:: EXERCISE ::
Below are some records; quote exactly the lines from the one that contains "configurable cooldown period." through the one that contains "### 1.5 (2015-04-09)", inclusive, and no others.

[MATERIAL FOR THE TASK Boundary: Start]

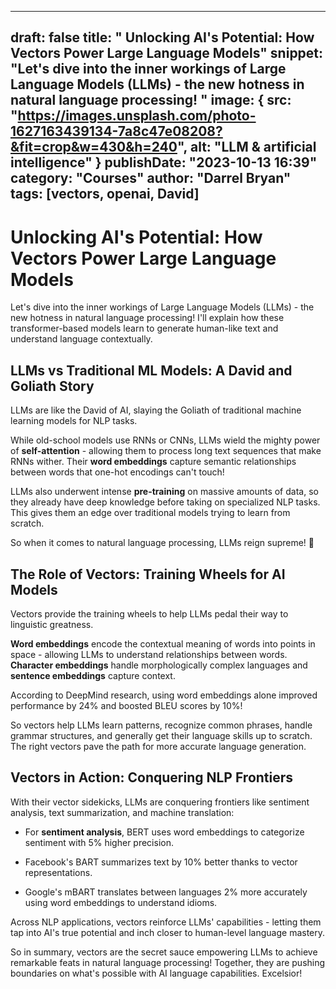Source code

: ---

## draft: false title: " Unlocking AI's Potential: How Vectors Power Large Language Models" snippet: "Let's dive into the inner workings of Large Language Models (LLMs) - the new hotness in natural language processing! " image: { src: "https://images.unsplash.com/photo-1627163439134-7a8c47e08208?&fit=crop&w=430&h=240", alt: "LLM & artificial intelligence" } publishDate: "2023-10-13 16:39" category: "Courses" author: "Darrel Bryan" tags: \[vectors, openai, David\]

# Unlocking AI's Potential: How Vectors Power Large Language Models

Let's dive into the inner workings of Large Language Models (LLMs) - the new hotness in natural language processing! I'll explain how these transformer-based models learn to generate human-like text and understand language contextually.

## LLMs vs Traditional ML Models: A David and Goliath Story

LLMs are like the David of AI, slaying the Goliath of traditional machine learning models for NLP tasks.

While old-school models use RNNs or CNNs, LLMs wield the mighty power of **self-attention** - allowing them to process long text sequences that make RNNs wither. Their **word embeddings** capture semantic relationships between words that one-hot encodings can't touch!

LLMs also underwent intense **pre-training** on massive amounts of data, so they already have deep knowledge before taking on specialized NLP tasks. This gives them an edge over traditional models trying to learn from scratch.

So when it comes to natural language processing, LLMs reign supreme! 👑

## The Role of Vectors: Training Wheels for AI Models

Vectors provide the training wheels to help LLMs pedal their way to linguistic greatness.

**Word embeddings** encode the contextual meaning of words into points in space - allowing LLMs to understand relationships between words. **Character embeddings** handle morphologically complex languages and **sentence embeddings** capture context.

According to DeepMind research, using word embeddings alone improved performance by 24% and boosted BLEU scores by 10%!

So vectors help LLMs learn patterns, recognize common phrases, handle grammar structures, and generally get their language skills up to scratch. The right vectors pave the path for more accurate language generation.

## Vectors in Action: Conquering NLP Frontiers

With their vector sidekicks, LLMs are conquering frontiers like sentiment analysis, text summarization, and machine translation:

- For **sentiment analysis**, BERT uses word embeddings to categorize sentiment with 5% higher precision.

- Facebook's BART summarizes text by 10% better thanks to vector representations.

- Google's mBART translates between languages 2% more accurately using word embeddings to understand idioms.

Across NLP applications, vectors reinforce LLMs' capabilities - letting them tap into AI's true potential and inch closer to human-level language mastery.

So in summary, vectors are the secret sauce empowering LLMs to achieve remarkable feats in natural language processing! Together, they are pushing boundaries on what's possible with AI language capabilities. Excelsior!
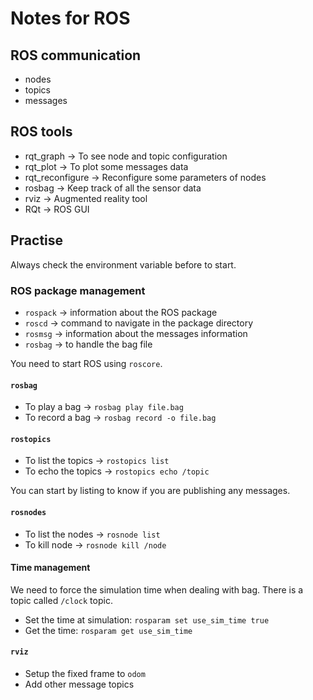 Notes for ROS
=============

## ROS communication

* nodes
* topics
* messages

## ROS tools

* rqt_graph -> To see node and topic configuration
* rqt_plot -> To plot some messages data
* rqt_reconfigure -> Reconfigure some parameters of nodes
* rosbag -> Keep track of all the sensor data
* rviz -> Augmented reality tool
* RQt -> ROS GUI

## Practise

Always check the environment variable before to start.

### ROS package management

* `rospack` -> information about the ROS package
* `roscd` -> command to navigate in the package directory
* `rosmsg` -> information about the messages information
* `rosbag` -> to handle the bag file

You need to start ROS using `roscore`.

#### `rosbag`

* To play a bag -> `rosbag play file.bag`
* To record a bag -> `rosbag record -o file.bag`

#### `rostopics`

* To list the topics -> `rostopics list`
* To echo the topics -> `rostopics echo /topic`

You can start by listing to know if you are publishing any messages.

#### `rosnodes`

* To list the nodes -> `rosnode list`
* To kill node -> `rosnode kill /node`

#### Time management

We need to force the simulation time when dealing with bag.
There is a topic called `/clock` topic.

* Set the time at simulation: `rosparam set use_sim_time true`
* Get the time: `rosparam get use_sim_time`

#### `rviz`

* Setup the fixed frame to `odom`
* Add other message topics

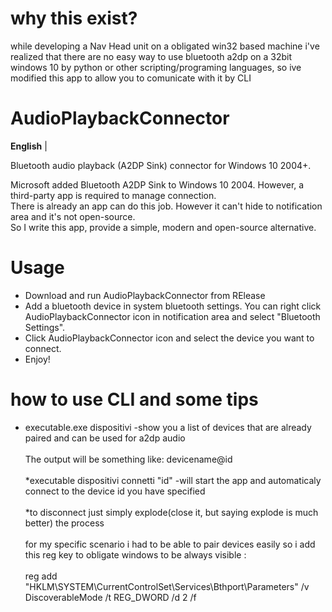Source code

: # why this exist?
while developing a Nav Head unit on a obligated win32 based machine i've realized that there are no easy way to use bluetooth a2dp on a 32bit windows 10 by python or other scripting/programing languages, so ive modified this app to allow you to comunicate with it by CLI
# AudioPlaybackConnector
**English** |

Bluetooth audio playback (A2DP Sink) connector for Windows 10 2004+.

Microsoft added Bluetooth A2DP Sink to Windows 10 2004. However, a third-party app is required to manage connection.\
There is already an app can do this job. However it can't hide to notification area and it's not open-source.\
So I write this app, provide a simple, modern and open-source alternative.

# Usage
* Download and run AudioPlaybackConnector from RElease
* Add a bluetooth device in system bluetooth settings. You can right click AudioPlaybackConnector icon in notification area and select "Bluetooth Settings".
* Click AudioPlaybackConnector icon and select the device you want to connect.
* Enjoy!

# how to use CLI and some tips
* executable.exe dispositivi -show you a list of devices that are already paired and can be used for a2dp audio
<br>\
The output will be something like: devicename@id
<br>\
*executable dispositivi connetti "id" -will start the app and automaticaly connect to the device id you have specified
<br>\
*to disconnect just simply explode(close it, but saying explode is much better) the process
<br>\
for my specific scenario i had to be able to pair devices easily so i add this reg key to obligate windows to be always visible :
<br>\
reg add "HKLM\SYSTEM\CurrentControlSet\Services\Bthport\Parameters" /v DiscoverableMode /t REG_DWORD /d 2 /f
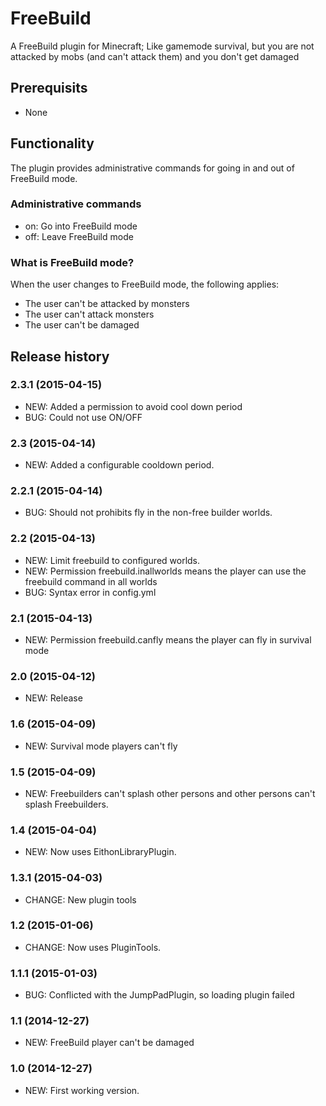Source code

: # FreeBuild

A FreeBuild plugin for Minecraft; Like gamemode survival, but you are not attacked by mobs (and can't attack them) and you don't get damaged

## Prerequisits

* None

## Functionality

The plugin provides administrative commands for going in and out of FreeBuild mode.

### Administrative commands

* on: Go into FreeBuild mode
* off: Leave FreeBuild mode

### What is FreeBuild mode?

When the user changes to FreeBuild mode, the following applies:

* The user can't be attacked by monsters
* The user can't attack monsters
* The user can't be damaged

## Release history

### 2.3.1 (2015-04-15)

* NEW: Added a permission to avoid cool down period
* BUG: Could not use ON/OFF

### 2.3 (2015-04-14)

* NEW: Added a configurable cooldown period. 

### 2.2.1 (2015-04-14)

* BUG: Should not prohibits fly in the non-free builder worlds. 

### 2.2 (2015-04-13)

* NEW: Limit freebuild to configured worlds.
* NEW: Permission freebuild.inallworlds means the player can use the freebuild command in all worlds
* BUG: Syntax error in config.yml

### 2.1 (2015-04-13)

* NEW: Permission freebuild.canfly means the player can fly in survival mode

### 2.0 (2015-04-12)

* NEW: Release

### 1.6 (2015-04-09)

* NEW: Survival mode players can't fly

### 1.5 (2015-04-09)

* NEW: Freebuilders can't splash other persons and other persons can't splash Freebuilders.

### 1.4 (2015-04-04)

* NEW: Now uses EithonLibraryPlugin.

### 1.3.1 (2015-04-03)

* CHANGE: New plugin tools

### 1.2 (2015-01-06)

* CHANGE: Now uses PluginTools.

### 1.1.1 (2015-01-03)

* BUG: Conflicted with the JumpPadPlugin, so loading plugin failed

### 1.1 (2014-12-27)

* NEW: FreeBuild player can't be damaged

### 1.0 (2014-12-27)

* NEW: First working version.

[MATERIAL FOR THE TASK Boundary: End]

:: TASK SOLUTION ::
* NEW: Added a configurable cooldown period. 

### 2.2.1 (2015-04-14)

* BUG: Should not prohibits fly in the non-free builder worlds. 

### 2.2 (2015-04-13)

* NEW: Limit freebuild to configured worlds.
* NEW: Permission freebuild.inallworlds means the player can use the freebuild command in all worlds
* BUG: Syntax error in config.yml

### 2.1 (2015-04-13)

* NEW: Permission freebuild.canfly means the player can fly in survival mode

### 2.0 (2015-04-12)

* NEW: Release

### 1.6 (2015-04-09)

* NEW: Survival mode players can't fly

### 1.5 (2015-04-09)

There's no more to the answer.